Items listed in a dataset:
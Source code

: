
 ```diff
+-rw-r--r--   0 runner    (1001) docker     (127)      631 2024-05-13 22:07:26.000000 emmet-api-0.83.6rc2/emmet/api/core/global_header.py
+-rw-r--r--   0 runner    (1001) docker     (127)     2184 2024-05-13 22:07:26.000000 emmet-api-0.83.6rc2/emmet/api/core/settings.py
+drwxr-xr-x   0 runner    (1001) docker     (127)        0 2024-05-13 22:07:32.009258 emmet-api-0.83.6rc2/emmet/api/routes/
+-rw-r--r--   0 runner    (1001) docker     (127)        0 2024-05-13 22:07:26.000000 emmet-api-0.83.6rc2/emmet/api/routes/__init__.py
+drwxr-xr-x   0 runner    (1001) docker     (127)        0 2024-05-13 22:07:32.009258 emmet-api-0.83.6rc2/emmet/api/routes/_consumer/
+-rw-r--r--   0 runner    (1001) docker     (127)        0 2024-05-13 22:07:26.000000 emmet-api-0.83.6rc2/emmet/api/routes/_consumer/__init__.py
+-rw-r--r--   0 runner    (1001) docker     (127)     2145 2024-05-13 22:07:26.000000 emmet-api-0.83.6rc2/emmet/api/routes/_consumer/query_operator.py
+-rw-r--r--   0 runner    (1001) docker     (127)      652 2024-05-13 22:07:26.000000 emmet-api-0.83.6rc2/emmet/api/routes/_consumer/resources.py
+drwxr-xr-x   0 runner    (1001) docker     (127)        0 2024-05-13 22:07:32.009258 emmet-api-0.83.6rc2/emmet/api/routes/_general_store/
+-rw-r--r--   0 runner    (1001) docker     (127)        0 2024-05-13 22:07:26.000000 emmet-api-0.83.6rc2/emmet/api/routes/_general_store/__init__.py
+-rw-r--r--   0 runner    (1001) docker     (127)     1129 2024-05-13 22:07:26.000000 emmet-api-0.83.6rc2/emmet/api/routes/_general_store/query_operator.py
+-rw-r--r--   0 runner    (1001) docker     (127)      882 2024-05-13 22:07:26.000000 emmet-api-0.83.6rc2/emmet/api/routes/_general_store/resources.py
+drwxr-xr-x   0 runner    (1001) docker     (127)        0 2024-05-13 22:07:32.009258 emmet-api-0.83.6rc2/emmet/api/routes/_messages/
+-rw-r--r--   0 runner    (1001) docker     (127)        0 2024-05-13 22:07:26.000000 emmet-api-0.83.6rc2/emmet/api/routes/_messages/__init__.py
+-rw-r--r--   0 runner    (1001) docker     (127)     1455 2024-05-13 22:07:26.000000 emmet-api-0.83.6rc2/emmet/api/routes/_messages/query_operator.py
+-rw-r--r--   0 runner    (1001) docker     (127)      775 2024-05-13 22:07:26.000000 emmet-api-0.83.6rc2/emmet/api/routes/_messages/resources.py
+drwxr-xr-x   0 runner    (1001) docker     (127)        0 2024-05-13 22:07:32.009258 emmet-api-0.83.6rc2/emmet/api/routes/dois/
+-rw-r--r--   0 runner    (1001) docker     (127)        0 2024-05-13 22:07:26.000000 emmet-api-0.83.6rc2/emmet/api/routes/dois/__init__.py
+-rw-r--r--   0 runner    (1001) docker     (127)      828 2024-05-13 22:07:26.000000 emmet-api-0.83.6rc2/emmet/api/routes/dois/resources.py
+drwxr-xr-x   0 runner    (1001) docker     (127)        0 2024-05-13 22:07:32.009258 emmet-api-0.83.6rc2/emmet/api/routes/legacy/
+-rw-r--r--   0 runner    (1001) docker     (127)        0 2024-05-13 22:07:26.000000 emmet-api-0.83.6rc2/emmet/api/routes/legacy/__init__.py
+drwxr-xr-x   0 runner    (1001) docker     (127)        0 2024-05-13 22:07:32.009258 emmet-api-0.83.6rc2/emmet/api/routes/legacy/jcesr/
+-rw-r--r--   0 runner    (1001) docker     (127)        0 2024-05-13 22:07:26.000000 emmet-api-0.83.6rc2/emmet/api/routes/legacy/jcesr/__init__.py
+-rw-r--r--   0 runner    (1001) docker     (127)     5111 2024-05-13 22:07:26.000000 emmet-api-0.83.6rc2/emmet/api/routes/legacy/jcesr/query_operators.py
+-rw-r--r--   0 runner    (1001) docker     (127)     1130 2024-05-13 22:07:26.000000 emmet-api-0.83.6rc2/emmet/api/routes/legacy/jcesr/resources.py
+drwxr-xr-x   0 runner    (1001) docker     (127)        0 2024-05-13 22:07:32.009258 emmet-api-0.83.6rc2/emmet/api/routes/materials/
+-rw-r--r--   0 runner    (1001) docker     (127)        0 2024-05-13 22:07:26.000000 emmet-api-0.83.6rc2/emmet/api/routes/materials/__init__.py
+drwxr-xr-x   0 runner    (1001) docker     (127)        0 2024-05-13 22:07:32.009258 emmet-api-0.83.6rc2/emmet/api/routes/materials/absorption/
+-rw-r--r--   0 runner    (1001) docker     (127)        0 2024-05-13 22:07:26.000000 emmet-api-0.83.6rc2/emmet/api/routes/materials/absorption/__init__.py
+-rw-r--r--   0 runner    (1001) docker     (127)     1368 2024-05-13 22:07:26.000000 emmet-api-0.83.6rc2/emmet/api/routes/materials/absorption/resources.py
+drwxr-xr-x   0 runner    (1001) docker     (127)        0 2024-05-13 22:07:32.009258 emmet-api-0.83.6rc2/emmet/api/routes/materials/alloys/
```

WHAT YOU SHOULD DO: Type out every record above once more, exactly.

SOLUTION TO THIS TASK:
Source code

:
 ```diff
+-rw-r--r--   0 runner    (1001) docker     (127)      631 2024-05-13 22:07:26.000000 emmet-api-0.83.6rc2/emmet/api/core/global_header.py
+-rw-r--r--   0 runner    (1001) docker     (127)     2184 2024-05-13 22:07:26.000000 emmet-api-0.83.6rc2/emmet/api/core/settings.py
+drwxr-xr-x   0 runner    (1001) docker     (127)        0 2024-05-13 22:07:32.009258 emmet-api-0.83.6rc2/emmet/api/routes/
+-rw-r--r--   0 runner    (1001) docker     (127)        0 2024-05-13 22:07:26.000000 emmet-api-0.83.6rc2/emmet/api/routes/__init__.py
+drwxr-xr-x   0 runner    (1001) docker     (127)        0 2024-05-13 22:07:32.009258 emmet-api-0.83.6rc2/emmet/api/routes/_consumer/
+-rw-r--r--   0 runner    (1001) docker     (127)        0 2024-05-13 22:07:26.000000 emmet-api-0.83.6rc2/emmet/api/routes/_consumer/__init__.py
+-rw-r--r--   0 runner    (1001) docker     (127)     2145 2024-05-13 22:07:26.000000 emmet-api-0.83.6rc2/emmet/api/routes/_consumer/query_operator.py
+-rw-r--r--   0 runner    (1001) docker     (127)      652 2024-05-13 22:07:26.000000 emmet-api-0.83.6rc2/emmet/api/routes/_consumer/resources.py
+drwxr-xr-x   0 runner    (1001) docker     (127)        0 2024-05-13 22:07:32.009258 emmet-api-0.83.6rc2/emmet/api/routes/_general_store/
+-rw-r--r--   0 runner    (1001) docker     (127)        0 2024-05-13 22:07:26.000000 emmet-api-0.83.6rc2/emmet/api/routes/_general_store/__init__.py
+-rw-r--r--   0 runner    (1001) docker     (127)     1129 2024-05-13 22:07:26.000000 emmet-api-0.83.6rc2/emmet/api/routes/_general_store/query_operator.py
+-rw-r--r--   0 runner    (1001) docker     (127)      882 2024-05-13 22:07:26.000000 emmet-api-0.83.6rc2/emmet/api/routes/_general_store/resources.py
+drwxr-xr-x   0 runner    (1001) docker     (127)        0 2024-05-13 22:07:32.009258 emmet-api-0.83.6rc2/emmet/api/routes/_messages/
+-rw-r--r--   0 runner    (1001) docker     (127)        0 2024-05-13 22:07:26.000000 emmet-api-0.83.6rc2/emmet/api/routes/_messages/__init__.py
+-rw-r--r--   0 runner    (1001) docker     (127)     1455 2024-05-13 22:07:26.000000 emmet-api-0.83.6rc2/emmet/api/routes/_messages/query_operator.py
+-rw-r--r--   0 runner    (1001) docker     (127)      775 2024-05-13 22:07:26.000000 emmet-api-0.83.6rc2/emmet/api/routes/_messages/resources.py
+drwxr-xr-x   0 runner    (1001) docker     (127)        0 2024-05-13 22:07:32.009258 emmet-api-0.83.6rc2/emmet/api/routes/dois/
+-rw-r--r--   0 runner    (1001) docker     (127)        0 2024-05-13 22:07:26.000000 emmet-api-0.83.6rc2/emmet/api/routes/dois/__init__.py
+-rw-r--r--   0 runner    (1001) docker     (127)      828 2024-05-13 22:07:26.000000 emmet-api-0.83.6rc2/emmet/api/routes/dois/resources.py
+drwxr-xr-x   0 runner    (1001) docker     (127)        0 2024-05-13 22:07:32.009258 emmet-api-0.83.6rc2/emmet/api/routes/legacy/
+-rw-r--r--   0 runner    (1001) docker     (127)        0 2024-05-13 22:07:26.000000 emmet-api-0.83.6rc2/emmet/api/routes/legacy/__init__.py
+drwxr-xr-x   0 runner    (1001) docker     (127)        0 2024-05-13 22:07:32.009258 emmet-api-0.83.6rc2/emmet/api/routes/legacy/jcesr/
+-rw-r--r--   0 runner    (1001) docker     (127)        0 2024-05-13 22:07:26.000000 emmet-api-0.83.6rc2/emmet/api/routes/legacy/jcesr/__init__.py
+-rw-r--r--   0 runner    (1001) docker     (127)     5111 2024-05-13 22:07:26.000000 emmet-api-0.83.6rc2/emmet/api/routes/legacy/jcesr/query_operators.py
+-rw-r--r--   0 runner    (1001) docker     (127)     1130 2024-05-13 22:07:26.000000 emmet-api-0.83.6rc2/emmet/api/routes/legacy/jcesr/resources.py
+drwxr-xr-x   0 runner    (1001) docker     (127)        0 2024-05-13 22:07:32.009258 emmet-api-0.83.6rc2/emmet/api/routes/materials/
+-rw-r--r--   0 runner    (1001) docker     (127)        0 2024-05-13 22:07:26.000000 emmet-api-0.83.6rc2/emmet/api/routes/materials/__init__.py
+drwxr-xr-x   0 runner    (1001) docker     (127)        0 2024-05-13 22:07:32.009258 emmet-api-0.83.6rc2/emmet/api/routes/materials/absorption/
+-rw-r--r--   0 runner    (1001) docker     (127)        0 2024-05-13 22:07:26.000000 emmet-api-0.83.6rc2/emmet/api/routes/materials/absorption/__init__.py
+-rw-r--r--   0 runner    (1001) docker     (127)     1368 2024-05-13 22:07:26.000000 emmet-api-0.83.6rc2/emmet/api/routes/materials/absorption/resources.py
+drwxr-xr-x   0 runner    (1001) docker     (127)        0 2024-05-13 22:07:32.009258 emmet-api-0.83.6rc2/emmet/api/routes/materials/alloys/
```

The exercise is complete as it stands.